(Document images with source code)

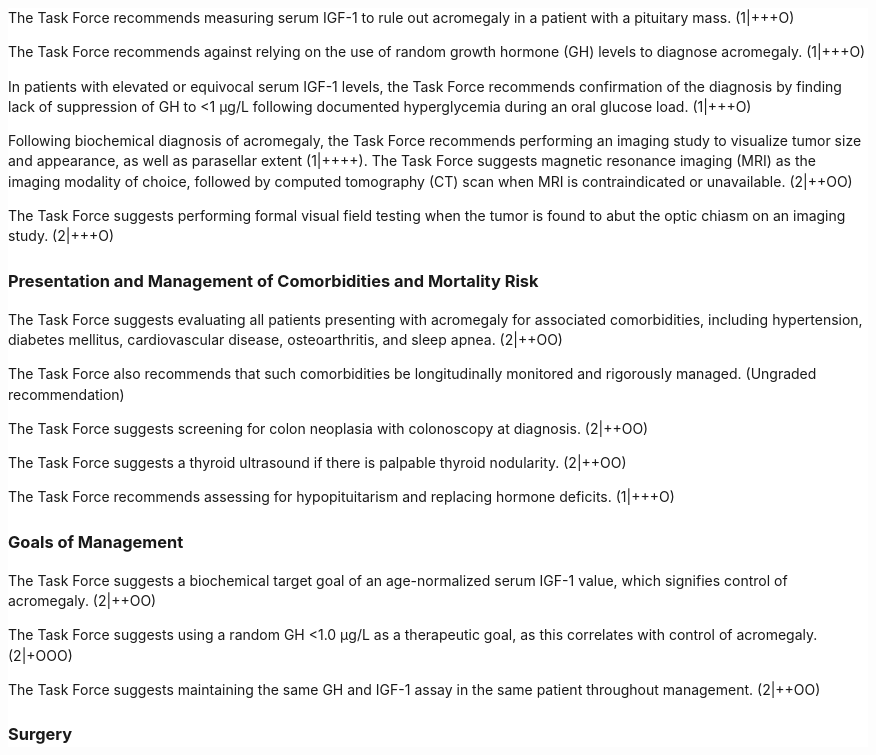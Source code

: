 
The Task Force recommends measuring serum IGF-1 to rule out acromegaly in a patient with a pituitary mass. (1|+++O) 


The Task Force recommends against relying on the use of random growth hormone (GH) levels to diagnose acromegaly. (1|+++O) 


In patients with elevated or equivocal serum IGF-1 levels, the Task Force recommends confirmation of the diagnosis by finding lack of suppression of GH to <1 µg/L following documented hyperglycemia during an oral glucose load. (1|+++O) 


Following biochemical diagnosis of acromegaly, the Task Force recommends performing an imaging study to visualize tumor size and appearance, as well as parasellar extent (1|++++). The Task Force suggests magnetic resonance imaging (MRI) as the imaging modality of choice, followed by computed tomography (CT) scan when MRI is contraindicated or unavailable. (2|++OO) 


The Task Force suggests performing formal visual field testing when the tumor is found to abut the optic chiasm on an imaging study. (2|+++O) 


###  Presentation and Management of Comorbidities and Mortality Risk 


The Task Force suggests evaluating all patients presenting with acromegaly for associated comorbidities, including hypertension, diabetes mellitus, cardiovascular disease, osteoarthritis, and sleep apnea. (2|++OO) 


The Task Force also recommends that such comorbidities be longitudinally monitored and rigorously managed. (Ungraded recommendation) 


The Task Force suggests screening for colon neoplasia with colonoscopy at diagnosis. (2|++OO) 


The Task Force suggests a thyroid ultrasound if there is palpable thyroid nodularity. (2|++OO) 


The Task Force recommends assessing for hypopituitarism and replacing hormone deficits. (1|+++O) 


###  Goals of Management 


The Task Force suggests a biochemical target goal of an age-normalized serum IGF-1 value, which signifies control of acromegaly. (2|++OO) 


The Task Force suggests using a random GH <1.0 µg/L as a therapeutic goal, as this correlates with control of acromegaly. (2|+OOO) 


The Task Force suggests maintaining the same GH and IGF-1 assay in the same patient throughout management. (2|++OO) 


###  Surgery 
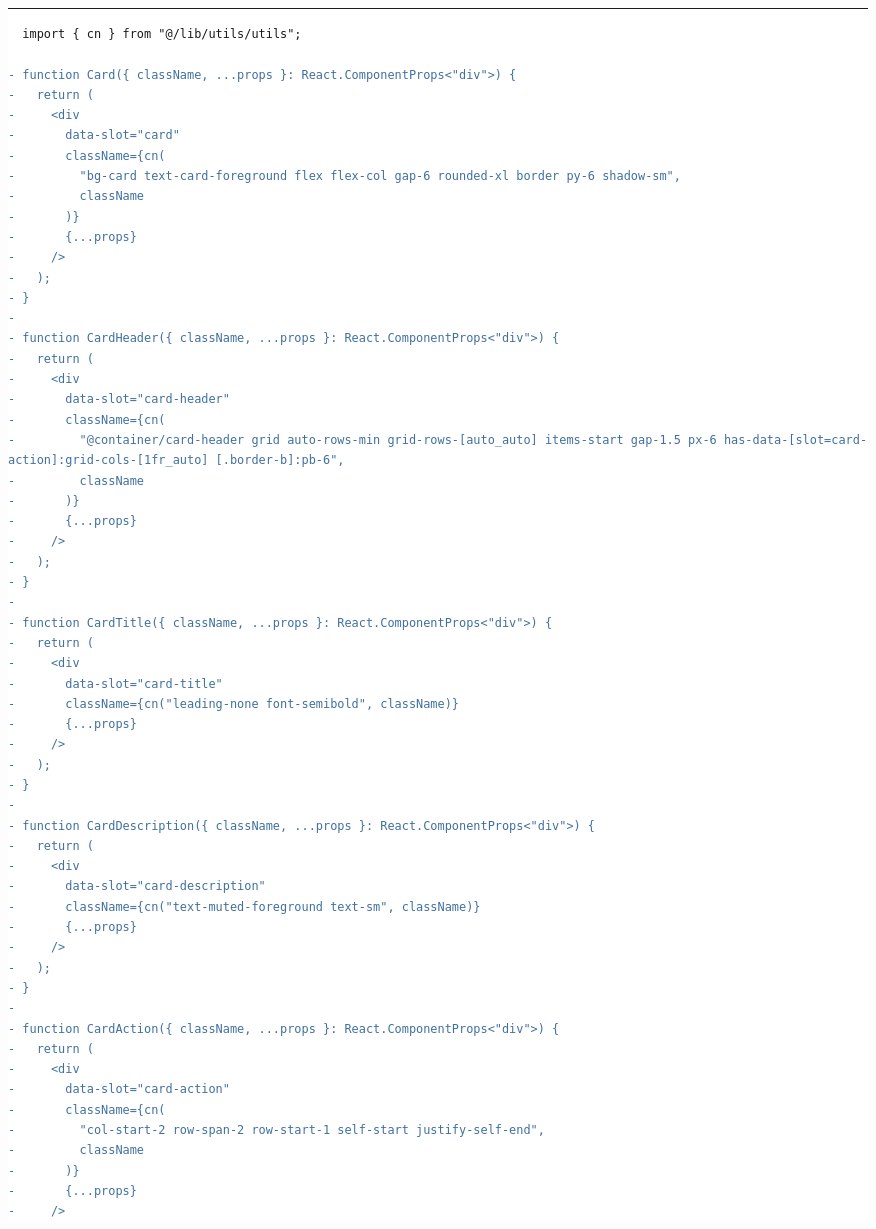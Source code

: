 
<no message>

---

```diff
  import { cn } from "@/lib/utils/utils";
  
- function Card({ className, ...props }: React.ComponentProps<"div">) {
-   return (
-     <div
-       data-slot="card"
-       className={cn(
-         "bg-card text-card-foreground flex flex-col gap-6 rounded-xl border py-6 shadow-sm",
-         className
-       )}
-       {...props}
-     />
-   );
- }
- 
- function CardHeader({ className, ...props }: React.ComponentProps<"div">) {
-   return (
-     <div
-       data-slot="card-header"
-       className={cn(
-         "@container/card-header grid auto-rows-min grid-rows-[auto_auto] items-start gap-1.5 px-6 has-data-[slot=card-action]:grid-cols-[1fr_auto] [.border-b]:pb-6",
-         className
-       )}
-       {...props}
-     />
-   );
- }
- 
- function CardTitle({ className, ...props }: React.ComponentProps<"div">) {
-   return (
-     <div
-       data-slot="card-title"
-       className={cn("leading-none font-semibold", className)}
-       {...props}
-     />
-   );
- }
- 
- function CardDescription({ className, ...props }: React.ComponentProps<"div">) {
-   return (
-     <div
-       data-slot="card-description"
-       className={cn("text-muted-foreground text-sm", className)}
-       {...props}
-     />
-   );
- }
- 
- function CardAction({ className, ...props }: React.ComponentProps<"div">) {
-   return (
-     <div
-       data-slot="card-action"
-       className={cn(
-         "col-start-2 row-span-2 row-start-1 self-start justify-self-end",
-         className
-       )}
-       {...props}
-     />
```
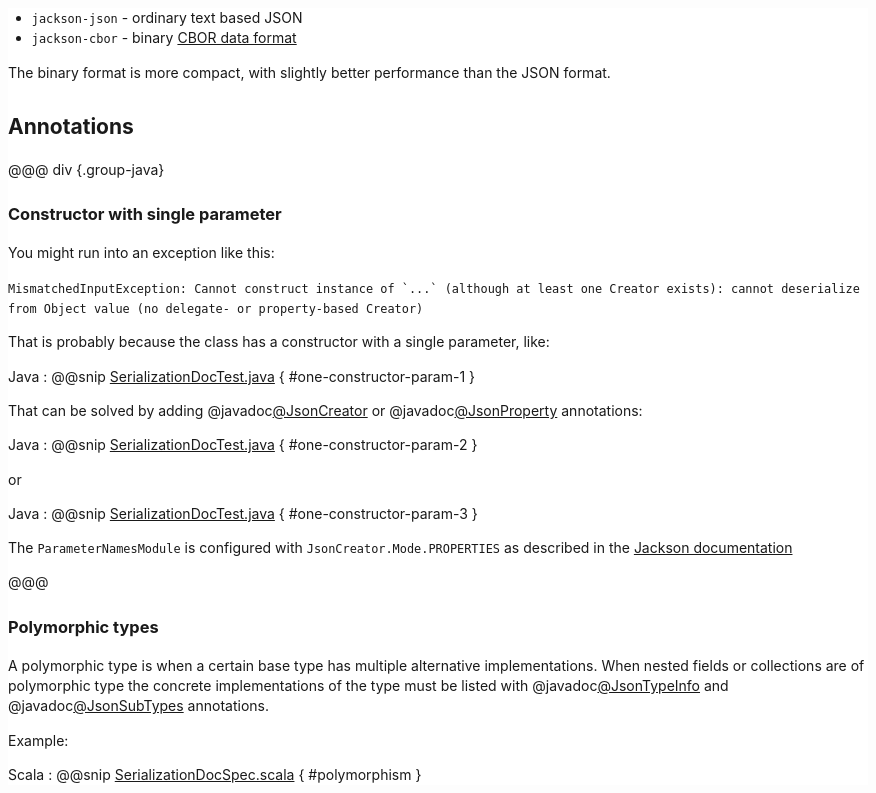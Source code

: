 * `jackson-json` - ordinary text based JSON
* `jackson-cbor` - binary [CBOR data format](https://github.com/FasterXML/jackson-dataformats-binary/tree/master/cbor)

The binary format is more compact, with slightly better performance than the JSON format.

## Annotations

@@@ div {.group-java}

### Constructor with single parameter

You might run into an exception like this:

```
MismatchedInputException: Cannot construct instance of `...` (although at least one Creator exists): cannot deserialize from Object value (no delegate- or property-based Creator)
```

That is probably because the class has a constructor with a single parameter, like:

Java
:  @@snip [SerializationDocTest.java](/akka-serialization-jackson/src/test/java/jdoc/org/apache/pekko/serialization/jackson/SerializationDocTest.java) { #one-constructor-param-1 }

That can be solved by adding @javadoc[@JsonCreator](com.fasterxml.jackson.annotation.JsonCreator) or @javadoc[@JsonProperty](com.fasterxml.jackson.annotation.JsonProperty) annotations:

Java
:  @@snip [SerializationDocTest.java](/akka-serialization-jackson/src/test/java/jdoc/org/apache/pekko/serialization/jackson/SerializationDocTest.java) { #one-constructor-param-2 }

or

Java
:  @@snip [SerializationDocTest.java](/akka-serialization-jackson/src/test/java/jdoc/org/apache/pekko/serialization/jackson/SerializationDocTest.java) { #one-constructor-param-3 }


The `ParameterNamesModule` is configured with `JsonCreator.Mode.PROPERTIES` as described in the
[Jackson documentation](https://github.com/FasterXML/jackson-modules-java8/tree/master/parameter-names#delegating-creator)

@@@

### Polymorphic types

A polymorphic type is when a certain base type has multiple alternative implementations. When nested fields or
collections are of polymorphic type the concrete implementations of the type must be listed with @javadoc[@JsonTypeInfo](com.fasterxml.jackson.annotation.JsonTypeInfo)
and @javadoc[@JsonSubTypes](com.fasterxml.jackson.annotation.JsonSubTypes) annotations.

Example:

Scala
:  @@snip [SerializationDocSpec.scala](/akka-serialization-jackson/src/test/scala/doc/org/apache/pekko/serialization/jackson/SerializationDocSpec.scala) { #polymorphism }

> [EXERCISE PROMPT] Exactly as written, reproduce all of the entries while dropping the pictures.

> [OUTPUT FOR THIS TASK]
Source code

: 
The Task Force recommends measuring serum IGF-1 to rule out acromegaly in a patient with a pituitary mass. (1|+++O) 


The Task Force recommends against relying on the use of random growth hormone (GH) levels to diagnose acromegaly. (1|+++O) 


In patients with elevated or equivocal serum IGF-1 levels, the Task Force recommends confirmation of the diagnosis by finding lack of suppression of GH to <1 µg/L following documented hyperglycemia during an oral glucose load. (1|+++O) 


Following biochemical diagnosis of acromegaly, the Task Force recommends performing an imaging study to visualize tumor size and appearance, as well as parasellar extent (1|++++). The Task Force suggests magnetic resonance imaging (MRI) as the imaging modality of choice, followed by computed tomography (CT) scan when MRI is contraindicated or unavailable. (2|++OO) 


The Task Force suggests performing formal visual field testing when the tumor is found to abut the optic chiasm on an imaging study. (2|+++O) 


###  Presentation and Management of Comorbidities and Mortality Risk 


The Task Force suggests evaluating all patients presenting with acromegaly for associated comorbidities, including hypertension, diabetes mellitus, cardiovascular disease, osteoarthritis, and sleep apnea. (2|++OO) 


The Task Force also recommends that such comorbidities be longitudinally monitored and rigorously managed. (Ungraded recommendation) 


The Task Force suggests screening for colon neoplasia with colonoscopy at diagnosis. (2|++OO) 


The Task Force suggests a thyroid ultrasound if there is palpable thyroid nodularity. (2|++OO) 


The Task Force recommends assessing for hypopituitarism and replacing hormone deficits. (1|+++O) 


###  Goals of Management 


The Task Force suggests a biochemical target goal of an age-normalized serum IGF-1 value, which signifies control of acromegaly. (2|++OO) 


The Task Force suggests using a random GH <1.0 µg/L as a therapeutic goal, as this correlates with control of acromegaly. (2|+OOO) 


The Task Force suggests maintaining the same GH and IGF-1 assay in the same patient throughout management. (2|++OO) 


###  Surgery 
Source code

: 
<no message>

---

```diff
  import { cn } from "@/lib/utils/utils";
  
- function Card({ className, ...props }: React.ComponentProps<"div">) {
-   return (
-     <div
-       data-slot="card"
-       className={cn(
-         "bg-card text-card-foreground flex flex-col gap-6 rounded-xl border py-6 shadow-sm",
-         className
-       )}
-       {...props}
-     />
-   );
- }
- 
- function CardHeader({ className, ...props }: React.ComponentProps<"div">) {
-   return (
-     <div
-       data-slot="card-header"
-       className={cn(
-         "@container/card-header grid auto-rows-min grid-rows-[auto_auto] items-start gap-1.5 px-6 has-data-[slot=card-action]:grid-cols-[1fr_auto] [.border-b]:pb-6",
-         className
-       )}
-       {...props}
-     />
-   );
- }
- 
- function CardTitle({ className, ...props }: React.ComponentProps<"div">) {
-   return (
-     <div
-       data-slot="card-title"
-       className={cn("leading-none font-semibold", className)}
-       {...props}
-     />
-   );
- }
- 
- function CardDescription({ className, ...props }: React.ComponentProps<"div">) {
-   return (
-     <div
-       data-slot="card-description"
-       className={cn("text-muted-foreground text-sm", className)}
-       {...props}
-     />
-   );
- }
- 
- function CardAction({ className, ...props }: React.ComponentProps<"div">) {
-   return (
-     <div
-       data-slot="card-action"
-       className={cn(
-         "col-start-2 row-span-2 row-start-1 self-start justify-self-end",
-         className
-       )}
-       {...props}
-     />
```
Source code

: * `jackson-json` - ordinary text based JSON
* `jackson-cbor` - binary [CBOR data format](https://github.com/FasterXML/jackson-dataformats-binary/tree/master/cbor)

The binary format is more compact, with slightly better performance than the JSON format.

## Annotations

@@@ div {.group-java}

### Constructor with single parameter

You might run into an exception like this:

```
MismatchedInputException: Cannot construct instance of `...` (although at least one Creator exists): cannot deserialize from Object value (no delegate- or property-based Creator)
```

That is probably because the class has a constructor with a single parameter, like:

Java
:  @@snip [SerializationDocTest.java](/akka-serialization-jackson/src/test/java/jdoc/org/apache/pekko/serialization/jackson/SerializationDocTest.java) { #one-constructor-param-1 }

That can be solved by adding @javadoc[@JsonCreator](com.fasterxml.jackson.annotation.JsonCreator) or @javadoc[@JsonProperty](com.fasterxml.jackson.annotation.JsonProperty) annotations:

Java
:  @@snip [SerializationDocTest.java](/akka-serialization-jackson/src/test/java/jdoc/org/apache/pekko/serialization/jackson/SerializationDocTest.java) { #one-constructor-param-2 }

or

Java
:  @@snip [SerializationDocTest.java](/akka-serialization-jackson/src/test/java/jdoc/org/apache/pekko/serialization/jackson/SerializationDocTest.java) { #one-constructor-param-3 }


The `ParameterNamesModule` is configured with `JsonCreator.Mode.PROPERTIES` as described in the
[Jackson documentation](https://github.com/FasterXML/jackson-modules-java8/tree/master/parameter-names#delegating-creator)

@@@

### Polymorphic types

A polymorphic type is when a certain base type has multiple alternative implementations. When nested fields or
collections are of polymorphic type the concrete implementations of the type must be listed with @javadoc[@JsonTypeInfo](com.fasterxml.jackson.annotation.JsonTypeInfo)
and @javadoc[@JsonSubTypes](com.fasterxml.jackson.annotation.JsonSubTypes) annotations.

Example:

Scala
:  @@snip [SerializationDocSpec.scala](/akka-serialization-jackson/src/test/scala/doc/org/apache/pekko/serialization/jackson/SerializationDocSpec.scala) { #polymorphism }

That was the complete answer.